■ **Task brief**:
In the response, each entry below should appear again exactly as given.

■ **Data for this task**:
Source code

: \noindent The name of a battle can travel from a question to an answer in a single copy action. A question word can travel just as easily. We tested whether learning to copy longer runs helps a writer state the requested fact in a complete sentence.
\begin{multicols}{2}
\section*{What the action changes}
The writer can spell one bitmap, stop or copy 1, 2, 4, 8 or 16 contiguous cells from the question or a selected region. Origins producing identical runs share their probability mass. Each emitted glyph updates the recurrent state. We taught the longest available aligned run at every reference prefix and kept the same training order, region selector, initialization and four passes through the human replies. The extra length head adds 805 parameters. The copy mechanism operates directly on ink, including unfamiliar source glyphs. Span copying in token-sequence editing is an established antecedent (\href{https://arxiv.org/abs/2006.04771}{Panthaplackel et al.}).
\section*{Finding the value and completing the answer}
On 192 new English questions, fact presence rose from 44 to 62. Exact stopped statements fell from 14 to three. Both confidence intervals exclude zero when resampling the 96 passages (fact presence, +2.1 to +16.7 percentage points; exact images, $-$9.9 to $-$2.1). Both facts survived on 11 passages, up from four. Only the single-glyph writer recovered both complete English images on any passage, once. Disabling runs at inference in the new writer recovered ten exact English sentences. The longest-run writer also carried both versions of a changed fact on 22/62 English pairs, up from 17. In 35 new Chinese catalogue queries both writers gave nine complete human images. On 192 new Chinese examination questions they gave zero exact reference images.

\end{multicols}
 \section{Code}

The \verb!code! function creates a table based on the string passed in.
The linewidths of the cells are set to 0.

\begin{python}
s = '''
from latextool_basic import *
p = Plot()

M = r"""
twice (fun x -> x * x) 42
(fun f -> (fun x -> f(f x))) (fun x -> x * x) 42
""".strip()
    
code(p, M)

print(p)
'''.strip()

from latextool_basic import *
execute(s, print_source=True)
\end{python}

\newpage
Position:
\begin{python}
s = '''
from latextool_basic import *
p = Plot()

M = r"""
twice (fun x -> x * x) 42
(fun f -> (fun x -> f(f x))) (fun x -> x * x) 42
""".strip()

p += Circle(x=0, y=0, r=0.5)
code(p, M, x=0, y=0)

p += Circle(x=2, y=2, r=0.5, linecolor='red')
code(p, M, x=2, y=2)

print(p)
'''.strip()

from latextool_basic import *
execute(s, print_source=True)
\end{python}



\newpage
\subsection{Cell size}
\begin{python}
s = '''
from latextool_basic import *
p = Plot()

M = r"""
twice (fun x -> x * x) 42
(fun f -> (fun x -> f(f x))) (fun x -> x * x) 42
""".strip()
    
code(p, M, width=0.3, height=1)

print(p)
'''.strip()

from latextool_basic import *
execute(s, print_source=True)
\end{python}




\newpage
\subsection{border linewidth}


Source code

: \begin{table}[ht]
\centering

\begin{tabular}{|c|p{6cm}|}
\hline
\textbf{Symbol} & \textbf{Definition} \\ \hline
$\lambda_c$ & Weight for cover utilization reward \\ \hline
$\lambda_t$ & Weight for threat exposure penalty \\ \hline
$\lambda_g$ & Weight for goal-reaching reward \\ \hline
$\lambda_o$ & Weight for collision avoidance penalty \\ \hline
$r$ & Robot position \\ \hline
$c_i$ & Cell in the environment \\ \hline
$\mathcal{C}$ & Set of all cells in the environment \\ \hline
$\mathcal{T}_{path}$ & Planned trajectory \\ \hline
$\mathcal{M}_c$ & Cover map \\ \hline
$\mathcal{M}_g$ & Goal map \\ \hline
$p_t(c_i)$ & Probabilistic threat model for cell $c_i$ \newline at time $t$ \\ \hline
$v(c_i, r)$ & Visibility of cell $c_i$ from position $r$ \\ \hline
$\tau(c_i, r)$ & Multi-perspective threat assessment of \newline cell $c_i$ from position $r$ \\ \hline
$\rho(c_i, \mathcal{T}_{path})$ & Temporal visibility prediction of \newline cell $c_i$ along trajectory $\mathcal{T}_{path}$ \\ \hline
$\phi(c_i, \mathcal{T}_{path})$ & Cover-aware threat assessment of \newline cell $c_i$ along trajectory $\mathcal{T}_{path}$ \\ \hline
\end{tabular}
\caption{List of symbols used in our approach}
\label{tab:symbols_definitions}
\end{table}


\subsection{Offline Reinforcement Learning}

■ **Response**:
Source code

: \noindent The name of a battle can travel from a question to an answer in a single copy action. A question word can travel just as easily. We tested whether learning to copy longer runs helps a writer state the requested fact in a complete sentence.
\begin{multicols}{2}
\section*{What the action changes}
The writer can spell one bitmap, stop or copy 1, 2, 4, 8 or 16 contiguous cells from the question or a selected region. Origins producing identical runs share their probability mass. Each emitted glyph updates the recurrent state. We taught the longest available aligned run at every reference prefix and kept the same training order, region selector, initialization and four passes through the human replies. The extra length head adds 805 parameters. The copy mechanism operates directly on ink, including unfamiliar source glyphs. Span copying in token-sequence editing is an established antecedent (\href{https://arxiv.org/abs/2006.04771}{Panthaplackel et al.}).
\section*{Finding the value and completing the answer}
On 192 new English questions, fact presence rose from 44 to 62. Exact stopped statements fell from 14 to three. Both confidence intervals exclude zero when resampling the 96 passages (fact presence, +2.1 to +16.7 percentage points; exact images, $-$9.9 to $-$2.1). Both facts survived on 11 passages, up from four. Only the single-glyph writer recovered both complete English images on any passage, once. Disabling runs at inference in the new writer recovered ten exact English sentences. The longest-run writer also carried both versions of a changed fact on 22/62 English pairs, up from 17. In 35 new Chinese catalogue queries both writers gave nine complete human images. On 192 new Chinese examination questions they gave zero exact reference images.

\end{multicols}
 \section{Code}

The \verb!code! function creates a table based on the string passed in.
The linewidths of the cells are set to 0.

\begin{python}
s = '''
from latextool_basic import *
p = Plot()

M = r"""
twice (fun x -> x * x) 42
(fun f -> (fun x -> f(f x))) (fun x -> x * x) 42
""".strip()
    
code(p, M)

print(p)
'''.strip()

from latextool_basic import *
execute(s, print_source=True)
\end{python}

\newpage
Position:
\begin{python}
s = '''
from latextool_basic import *
p = Plot()

M = r"""
twice (fun x -> x * x) 42
(fun f -> (fun x -> f(f x))) (fun x -> x * x) 42
""".strip()

p += Circle(x=0, y=0, r=0.5)
code(p, M, x=0, y=0)

p += Circle(x=2, y=2, r=0.5, linecolor='red')
code(p, M, x=2, y=2)

print(p)
'''.strip()

from latextool_basic import *
execute(s, print_source=True)
\end{python}



\newpage
\subsection{Cell size}
\begin{python}
s = '''
from latextool_basic import *
p = Plot()

M = r"""
twice (fun x -> x * x) 42
(fun f -> (fun x -> f(f x))) (fun x -> x * x) 42
""".strip()
    
code(p, M, width=0.3, height=1)

print(p)
'''.strip()

from latextool_basic import *
execute(s, print_source=True)
\end{python}




\newpage
\subsection{border linewidth}


Source code

: \begin{table}[ht]
\centering

\begin{tabular}{|c|p{6cm}|}
\hline
\textbf{Symbol} & \textbf{Definition} \\ \hline
$\lambda_c$ & Weight for cover utilization reward \\ \hline
$\lambda_t$ & Weight for threat exposure penalty \\ \hline
$\lambda_g$ & Weight for goal-reaching reward \\ \hline
$\lambda_o$ & Weight for collision avoidance penalty \\ \hline
$r$ & Robot position \\ \hline
$c_i$ & Cell in the environment \\ \hline
$\mathcal{C}$ & Set of all cells in the environment \\ \hline
$\mathcal{T}_{path}$ & Planned trajectory \\ \hline
$\mathcal{M}_c$ & Cover map \\ \hline
$\mathcal{M}_g$ & Goal map \\ \hline
$p_t(c_i)$ & Probabilistic threat model for cell $c_i$ \newline at time $t$ \\ \hline
$v(c_i, r)$ & Visibility of cell $c_i$ from position $r$ \\ \hline
$\tau(c_i, r)$ & Multi-perspective threat assessment of \newline cell $c_i$ from position $r$ \\ \hline
$\rho(c_i, \mathcal{T}_{path})$ & Temporal visibility prediction of \newline cell $c_i$ along trajectory $\mathcal{T}_{path}$ \\ \hline
$\phi(c_i, \mathcal{T}_{path})$ & Cover-aware threat assessment of \newline cell $c_i$ along trajectory $\mathcal{T}_{path}$ \\ \hline
\end{tabular}
\caption{List of symbols used in our approach}
\label{tab:symbols_definitions}
\end{table}


\subsection{Offline Reinforcement Learning}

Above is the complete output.